The direct role of DNA methylation in controlling placental global gene expression levels was examined by comparing our DNA methylation data with published gene expression data for placenta tissue of the same gestational age (Figure 6 and Additional files 13 and 14). A general trend of decreasing expression in response to increasing DNA methylation was found as expected. Further, the range of expression also decreased in the highly methylated probe group. These findings confirm that promoter DNA methylation influences global gene expression levels at all three gestational time points.

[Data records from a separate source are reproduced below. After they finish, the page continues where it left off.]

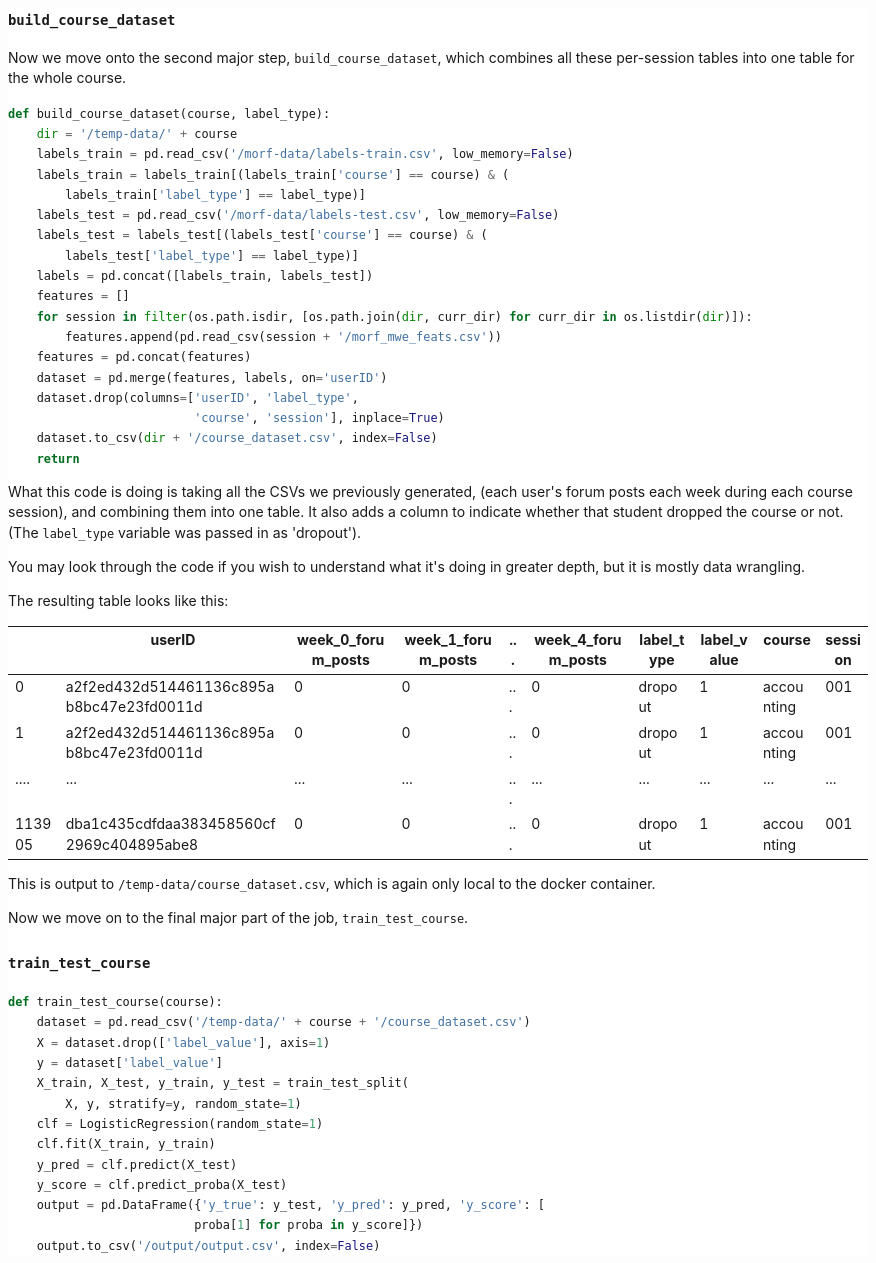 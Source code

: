 ### **`build_course_dataset`**
Now we move onto the second major step, `build_course_dataset`, which combines all these per-session tables into one table for the whole course.

```python
def build_course_dataset(course, label_type):
    dir = '/temp-data/' + course
    labels_train = pd.read_csv('/morf-data/labels-train.csv', low_memory=False)
    labels_train = labels_train[(labels_train['course'] == course) & (
        labels_train['label_type'] == label_type)]
    labels_test = pd.read_csv('/morf-data/labels-test.csv', low_memory=False)
    labels_test = labels_test[(labels_test['course'] == course) & (
        labels_test['label_type'] == label_type)]
    labels = pd.concat([labels_train, labels_test])
    features = []
    for session in filter(os.path.isdir, [os.path.join(dir, curr_dir) for curr_dir in os.listdir(dir)]):
        features.append(pd.read_csv(session + '/morf_mwe_feats.csv'))
    features = pd.concat(features)
    dataset = pd.merge(features, labels, on='userID')
    dataset.drop(columns=['userID', 'label_type',
                          'course', 'session'], inplace=True)
    dataset.to_csv(dir + '/course_dataset.csv', index=False)
    return
```

What this code is doing is taking all the CSVs we previously generated, (each user's forum posts each week during each course session), and combining them into one table. It also adds a column to indicate whether that student dropped the course or not. (The `label_type` variable was passed in as 'dropout').

You may look through the code if you wish to understand what it's doing in greater depth, but it is mostly data wrangling.

The resulting table looks like this:

|   | userID | week_0_forum_posts | week_1_forum_posts | ... | week_4_forum_posts | label_type | label_value | course | session |
|---|--------|--------------------|--------------------|-----|--------------------|------------|-------------|--------|---------|
| 0 | a2f2ed432d514461136c895ab8bc47e23fd0011d | 0 | 0 | ... | 0 | dropout | 1 | accounting | 001 |
| 1 | a2f2ed432d514461136c895ab8bc47e23fd0011d | 0 | 0 | ... | 0 | dropout | 1 | accounting | 001 |
| .... | ... | ... | ... | ... | ... | ... | ... | ... | ... |
| 113905 | dba1c435cdfdaa383458560cf2969c404895abe8 | 0 | 0 | ... | 0 | dropout | 1 | accounting | 001 |

This is output to `/temp-data/course_dataset.csv`, which is again only local to the docker container.


Now we move on to the final major part of the job, `train_test_course`.

### **`train_test_course`**

```python
def train_test_course(course):
    dataset = pd.read_csv('/temp-data/' + course + '/course_dataset.csv')
    X = dataset.drop(['label_value'], axis=1)
    y = dataset['label_value']
    X_train, X_test, y_train, y_test = train_test_split(
        X, y, stratify=y, random_state=1)
    clf = LogisticRegression(random_state=1)
    clf.fit(X_train, y_train)
    y_pred = clf.predict(X_test)
    y_score = clf.predict_proba(X_test)
    output = pd.DataFrame({'y_true': y_test, 'y_pred': y_pred, 'y_score': [
                          proba[1] for proba in y_score]})
    output.to_csv('/output/output.csv', index=False)
```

However, the large range in gene expression in all four methylation quartiles, and the lack of strong correlation between methylation and expression change across gestation (Figure 6), support previous data that promoter DNA methylation is only one of the mechanisms controlling gene expression, with many other factors combining to regulate the expression of genes, including histone modifications, non-coding RNAs, and transcription factors.